═════ Dataset

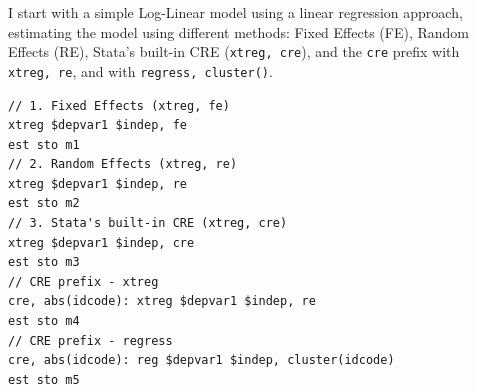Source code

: \documentclass[bib]{statapress}
\begin{document}
I start with a simple Log-Linear model using a linear regression
approach, estimating the model using different methods: Fixed Effects
(FE), Random Effects (RE), Stata's built-in CRE (\texttt{xtreg,\ cre}),
and the \texttt{cre} prefix with \texttt{xtreg,\ re}, and with
\texttt{regress,\ cluster()}.

\begin{verbatim}
// 1. Fixed Effects (xtreg, fe)
xtreg $depvar1 $indep, fe  
est sto m1
// 2. Random Effects (xtreg, re)
xtreg $depvar1 $indep, re  
est sto m2
// 3. Stata's built-in CRE (xtreg, cre)
xtreg $depvar1 $indep, cre
est sto m3
// CRE prefix - xtreg
cre, abs(idcode): xtreg $depvar1 $indep, re  
est sto m4
// CRE prefix - regress
cre, abs(idcode): reg $depvar1 $indep, cluster(idcode)  
est sto m5
\end{verbatim}
\end{document}
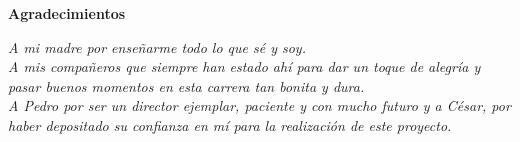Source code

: \pagestyle{empty}
\topmargin=0cm

\begin{flushright}

\begin{Huge}
\textbf{Agradecimientos}
\end{Huge}

\vspace*{1cm}

\textit{A mi madre por enseñarme todo lo que sé y soy.}
\\[0.5cm]
\textit{A mis compañeros que siempre han estado ahí para dar un toque de alegría y pasar buenos momentos en esta carrera tan bonita y dura.}
\\[0.5cm]
\textit{A Pedro por ser un director ejemplar, paciente y con mucho futuro y a César, por haber depositado su confianza en mí para la realización de este proyecto.}

\end{flushright}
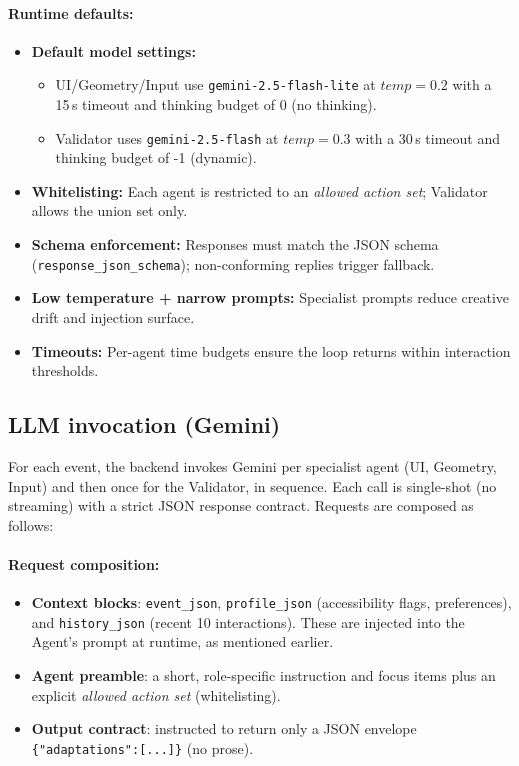 \documentclass[openany]{book}
\begin{document}
\paragraph{Runtime defaults:}
\begin{itemize}
  \item \textbf{Default model settings:} 
    \begin{itemize}
        \item UI/Geometry/Input use \texttt{gemini-2.5-flash-lite} at $temp{=}0.2$ with a 15\,s timeout and thinking budget of 0 (no thinking).
        \item Validator uses \texttt{gemini-2.5-flash} at $temp{=}0.3$ with a 30\,s timeout and thinking budget of -1 (dynamic).
    \end{itemize}
  \item \textbf{Whitelisting:} Each agent is restricted to an \emph{allowed action set}; Validator allows the union set only.
  \item \textbf{Schema enforcement:} Responses must match the JSON schema (\texttt{response\_json\_schema}); non-conforming replies trigger fallback.
  \item \textbf{Low temperature + narrow prompts:} Specialist prompts reduce creative drift and injection surface.
  \item \textbf{Timeouts:} Per-agent time budgets ensure the loop returns within interaction thresholds.
\end{itemize}
\newpage

\subsection{LLM invocation (Gemini)}
For each event, the backend invokes Gemini per specialist agent (UI, Geometry, Input) and then once for the Validator, in sequence. Each call is single-shot (no streaming) with a strict JSON response contract. Requests are composed as follows:

\paragraph{Request composition:}
\begin{itemize}
  \item \textbf{Context blocks}: \texttt{event\_json}, \texttt{profile\_json} (accessibility flags, preferences), and \texttt{history\_json} (recent 10 interactions). These are injected into the Agent's prompt at runtime, as mentioned earlier.
  \item \textbf{Agent preamble}: a short, role-specific instruction and focus items plus an explicit \emph{allowed action set} (whitelisting).
  \item \textbf{Output contract}: instructed to return only a JSON envelope \texttt{\{"adaptations":[...]\}} (no prose).
\end{itemize}
\end{document}
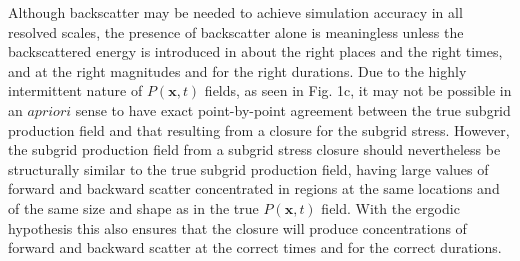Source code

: Although backscatter may be needed to achieve simulation accuracy in all resolved scales, the presence of backscatter alone is meaningless unless the backscattered energy is introduced in about the right places and the right times, and at the right magnitudes and for the right durations. Due to the highly intermittent nature of  $P(\mathbf{x},t)$  fields, as seen in Fig. 1c, it may not be possible in an $a priori$ sense to have exact point-by-point agreement between the true subgrid production field and that resulting from a closure for the subgrid stress. However, the subgrid production field from a subgrid stress closure should nevertheless be structurally similar to the true subgrid production field, having large values of forward and backward scatter concentrated in regions at the same locations and of the same size and shape as in the true  $P(\mathbf{x},t)$  field. With the ergodic hypothesis this also ensures that the closure will produce concentrations of forward and backward scatter at the correct times and for the correct durations.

══════════

If a line in the records above has the word "texttt", copy it.

(FE), Random Effects (RE), Stata's built-in CRE (\texttt{xtreg,\ cre}),
and the \texttt{cre} prefix with \texttt{xtreg,\ re}, and with
\texttt{regress,\ cluster()}.
        \item UI/Geometry/Input use \texttt{gemini-2.5-flash-lite} at $temp{=}0.2$ with a 15\,s timeout and thinking budget of 0 (no thinking).
        \item Validator uses \texttt{gemini-2.5-flash} at $temp{=}0.3$ with a 30\,s timeout and thinking budget of -1 (dynamic).
  \item \textbf{Schema enforcement:} Responses must match the JSON schema (\texttt{response\_json\_schema}); non-conforming replies trigger fallback.
  \item \textbf{Context blocks}: \texttt{event\_json}, \texttt{profile\_json} (accessibility flags, preferences), and \texttt{history\_json} (recent 10 interactions). These are injected into the Agent's prompt at runtime, as mentioned earlier.
  \item \textbf{Output contract}: instructed to return only a JSON envelope \texttt{\{"adaptations":[...]\}} (no prose).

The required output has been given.